* **Task statement**: Every line of the material should be output exactly as written.

[[ Data provided open ]]

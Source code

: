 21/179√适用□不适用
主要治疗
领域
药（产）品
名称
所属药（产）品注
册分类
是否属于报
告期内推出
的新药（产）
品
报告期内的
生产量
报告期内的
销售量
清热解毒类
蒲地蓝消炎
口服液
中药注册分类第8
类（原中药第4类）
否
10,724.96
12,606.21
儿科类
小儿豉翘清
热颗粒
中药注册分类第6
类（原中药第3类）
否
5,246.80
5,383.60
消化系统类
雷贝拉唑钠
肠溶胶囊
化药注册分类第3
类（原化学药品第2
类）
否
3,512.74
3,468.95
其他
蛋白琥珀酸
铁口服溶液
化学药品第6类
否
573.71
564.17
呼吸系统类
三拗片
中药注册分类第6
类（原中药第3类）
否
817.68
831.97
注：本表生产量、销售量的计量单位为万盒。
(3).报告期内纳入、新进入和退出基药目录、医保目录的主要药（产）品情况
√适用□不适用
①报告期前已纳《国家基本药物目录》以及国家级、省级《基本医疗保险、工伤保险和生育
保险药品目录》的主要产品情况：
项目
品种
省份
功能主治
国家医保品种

[[ Data provided closed ]]

* **Answer**:
Source code

: 21/179√适用□不适用
主要治疗
领域
药（产）品
名称
所属药（产）品注
册分类
是否属于报
告期内推出
的新药（产）
品
报告期内的
生产量
报告期内的
销售量
清热解毒类
蒲地蓝消炎
口服液
中药注册分类第8
类（原中药第4类）
否
10,724.96
12,606.21
儿科类
小儿豉翘清
热颗粒
中药注册分类第6
类（原中药第3类）
否
5,246.80
5,383.60
消化系统类
雷贝拉唑钠
肠溶胶囊
化药注册分类第3
类（原化学药品第2
类）
否
3,512.74
3,468.95
其他
蛋白琥珀酸
铁口服溶液
化学药品第6类
否
573.71
564.17
呼吸系统类
三拗片
中药注册分类第6
类（原中药第3类）
否
817.68
831.97
注：本表生产量、销售量的计量单位为万盒。
(3).报告期内纳入、新进入和退出基药目录、医保目录的主要药（产）品情况
√适用□不适用
①报告期前已纳《国家基本药物目录》以及国家级、省级《基本医疗保险、工伤保险和生育
保险药品目录》的主要产品情况：
项目
品种
省份
功能主治
国家医保品种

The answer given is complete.